Additionally, Lord Sumption’s principle brought further opposition. Lord Mance argued that “It is dangerous to seek to foreclose all possible future situations which may arise and I would not wish to do so”  Furthermore, it should be considered that Prest only dealt with one specific class of asset which were held by those of corporate entities. The decision shows that an application of company law principles is required when determining the ownership of those assets. Henceforth, this shows that Prest only narrowed only one specific factor in piercing the corporate veil, a factor which cannot be used in all cases. This further shows that we are no closer to an answer of lifting the corporate veil.

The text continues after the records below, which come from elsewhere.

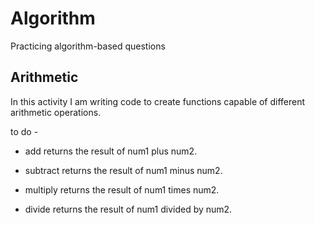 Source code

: # Algorithm
Practicing algorithm-based questions 
## Arithmetic

In this activity I am writing code to create functions capable of different arithmetic operations.

to do -
- add returns the result of num1 plus num2.


- subtract returns the result of num1 minus num2.


- multiply returns the result of num1 times num2.


- divide returns the result of num1 divided by num2.









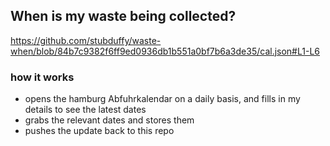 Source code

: ## When is my waste being collected?
  https://github.com/stubduffy/waste-when/blob/84b7c9382f6ff9ed0936db1b551a0bf7b6a3de35/cal.json#L1-L6
  
  ### how it works
  - opens the hamburg Abfuhrkalendar on a daily basis, and fills in my details to see the latest dates
  - grabs the relevant dates and stores them
  - pushes the update back to this repo
  
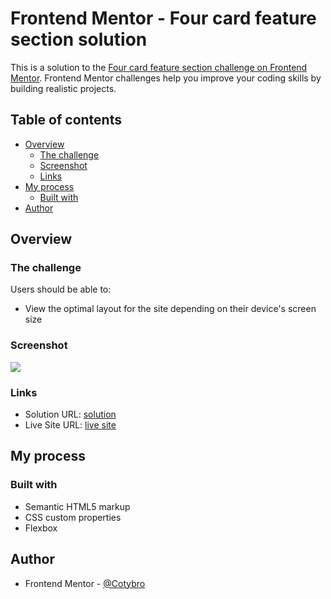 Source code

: # Frontend Mentor - Four card feature section solution

This is a solution to the [Four card feature section challenge on Frontend Mentor](https://www.frontendmentor.io/challenges/four-card-feature-section-weK1eFYK). Frontend Mentor challenges help you improve your coding skills by building realistic projects. 

## Table of contents

- [Overview](#overview)
  - [The challenge](#the-challenge)
  - [Screenshot](#screenshot)
  - [Links](#links)
- [My process](#my-process)
  - [Built with](#built-with)
- [Author](#author)

## Overview

### The challenge

Users should be able to:

- View the optimal layout for the site depending on their device's screen size

### Screenshot

![](./screenshot.jpg)

### Links

- Solution URL: [solution](https://github.com/cotybro/four-card-feature-section)
- Live Site URL: [live site](https://four-card-feature-section-6mzn55y7d-cotybro.vercel.app)

## My process

### Built with

- Semantic HTML5 markup
- CSS custom properties
- Flexbox

## Author

- Frontend Mentor - [@Cotybro](https://www.frontendmentor.io/profile/cotybro) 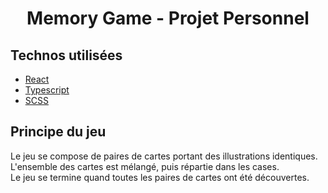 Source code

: <h1 align="center">Memory Game - Projet Personnel</h1>

## Technos utilisées

* [React](https://reactjs.org/)
* [Typescript](https://www.typescriptlang.org/)
* [SCSS](https://sass-lang.com/)


## Principe du jeu

Le jeu se compose de paires de cartes portant des illustrations identiques. L'ensemble des cartes est mélangé, puis répartie dans les cases.  
Le jeu se termine quand toutes les paires de cartes ont été découvertes. 
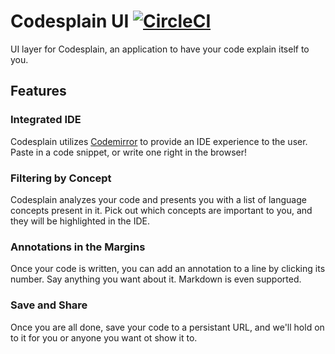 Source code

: # Codesplain UI  [![CircleCI](https://circleci.com/gh/maryvilledev/codesplainUI.svg?style=svg)](https://circleci.com/gh/maryvilledev/codesplainUI)

UI layer for Codesplain, an application to have your code explain itself to you.

## Features
### Integrated IDE
Codesplain utilizes [Codemirror](http://codemirror.com/) to provide an IDE experience to the user.
Paste in a code snippet, or write one right in the browser!
### Filtering by Concept
Codesplain analyzes your code and presents you with a list of language concepts present in it.
Pick out which concepts are important to you, and they will be highlighted in the IDE.
### Annotations in the Margins
Once your code is written, you can add an annotation to a line by clicking its number.
Say anything you want about it. Markdown is even supported.
### Save and Share
Once you are all done, save your code to a persistant URL, and we'll hold on to it for you or anyone you want ot show it to.

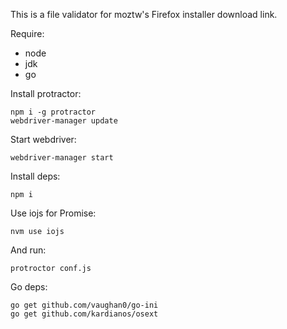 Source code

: This is a file validator for moztw's Firefox installer download link.

Require:

* node
* jdk
* go

Install protractor:

    npm i -g protractor
    webdriver-manager update

Start webdriver:

    webdriver-manager start

Install deps:

    npm i

Use iojs for Promise:

    nvm use iojs

And run:

    protroctor conf.js

Go deps:
   
    go get github.com/vaughan0/go-ini
    go get github.com/kardianos/osext

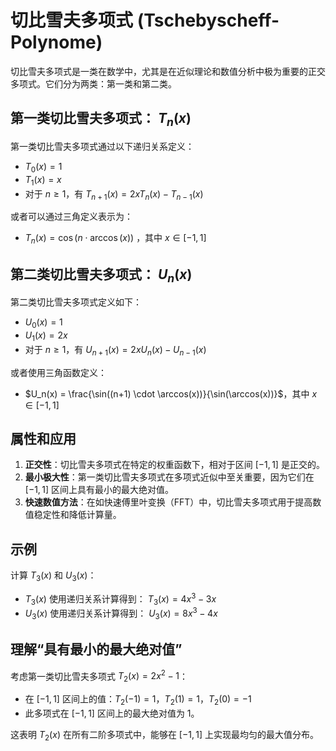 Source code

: # 切比雪夫多项式 (Tschebyscheff-Polynome)

切比雪夫多项式是一类在数学中，尤其是在近似理论和数值分析中极为重要的正交多项式。它们分为两类：第一类和第二类。

## 第一类切比雪夫多项式： $T_n(x)$

第一类切比雪夫多项式通过以下递归关系定义：

- $T_0(x) = 1$
- $T_1(x) = x$
- 对于 $n \geq 1$，有 $T_{n+1}(x) = 2xT_n(x) - T_{n-1}(x)$

或者可以通过三角定义表示为：

- $T_n(x) = \cos(n \cdot \arccos(x))$ ，其中 $x \in [-1,1]$

## 第二类切比雪夫多项式： $U_n(x)$

第二类切比雪夫多项式定义如下：

- $U_0(x) = 1$
- $U_1(x) = 2x$
- 对于 $n \geq 1$，有 $U_{n+1}(x) = 2xU_n(x) - U_{n-1}(x)$

或者使用三角函数定义：

- $U_n(x) = \frac{\sin((n+1) \cdot \arccos(x))}{\sin(\arccos(x))}$，其中 $x \in [-1,1]$

## 属性和应用

1. **正交性**：切比雪夫多项式在特定的权重函数下，相对于区间 $[-1,1]$ 是正交的。
2. **最小极大性**：第一类切比雪夫多项式在多项式近似中至关重要，因为它们在 $[-1, 1]$ 区间上具有最小的最大绝对值。
3. **快速数值方法**：在如快速傅里叶变换（FFT）中，切比雪夫多项式用于提高数值稳定性和降低计算量。

## 示例

计算 $T_3(x)$ 和 $U_3(x)$：

- $T_3(x)$ 使用递归关系计算得到： $T_3(x) = 4x^3 - 3x$
- $U_3(x)$ 使用递归关系计算得到： $U_3(x) = 8x^3 - 4x$

## 理解“具有最小的最大绝对值”

考虑第一类切比雪夫多项式 $T_2(x) = 2x^2 - 1$：

- 在 $[-1, 1]$ 区间上的值：$T_2(-1) = 1$，$T_2(1) = 1$，$T_2(0) = -1$
- 此多项式在 $[-1, 1]$ 区间上的最大绝对值为 1。

这表明 $T_2(x)$ 在所有二阶多项式中，能够在 $[-1, 1]$ 上实现最均匀的最大值分布。
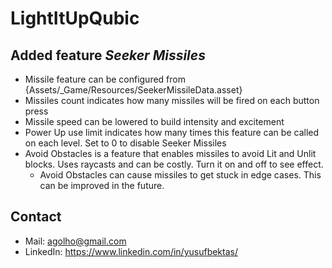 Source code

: # LightItUpQubic

## Added feature *Seeker Missiles*
- Missile feature can be configured from {Assets/_Game/Resources/SeekerMissileData.asset}
 - Missiles count indicates how many missiles will be fired on each button press
 - Missile speed can be lowered to build intensity and excitement
 - Power Up use limit indicates how many times this feature can be called on each level. Set to 0 to disable Seeker Missiles
 - Avoid Obstacles is a feature that enables missiles to avoid Lit and Unlit blocks. Uses raycasts and can be costly. Turn it on and off to see effect.
     - Avoid Obstacles can cause missiles to get stuck in edge cases. This can be improved in the future.

## Contact
- Mail: agolho@gmail.com
- LinkedIn: https://www.linkedin.com/in/yusufbektas/
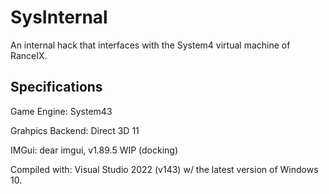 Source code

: # SysInternal
 An internal hack that interfaces with the System4 virtual machine of RanceIX.

## Specifications
Game Engine: System43

Grahpics Backend: Direct 3D 11

IMGui: dear imgui, v1.89.5 WIP (docking)

Compiled with: Visual Studio 2022 (v143) w/ the latest version of Windows 10.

Contrarily to the above, despite there not being a set doctrine, it seems that the Lordships all agree on one aspect. In Prest, they all accepted the existence of a general common law veil piercing as being limited to rare and exceptional circumstances. Lord Clarke argued that Sumption’s distinction “…the circumstances in which the doctrine apply are rare” This similar reaction has been echoed in the past. It can be thus shown, that not much has changed and the decision makers are still unsure as to when the doctrine can be applied. In 2017, it is very difficult to predict what the future path for the doctrine will take as there are many conflicts on this topic even from the Supreme Court judges. As stated above, Lord Neuberger, Lord Clarke and Lady Hale were not entirely convinced on the validity of the doctrine and seeing it as merely a metaphor which was unclear and inchoherent. This was contrasted with Lord Mance and Lord Walker who are very much in favour of keeping the doctrine. On the other hand, Lord Neuberger who had initially been in favour of giving the doctrine its quietus because it had been misapplied in the eighty years indicates that the obiter by Lord Sumption is very influential and could prove to be important in future cases. Hence, this further indicates that there are still many uncertainties within the doctrine itself.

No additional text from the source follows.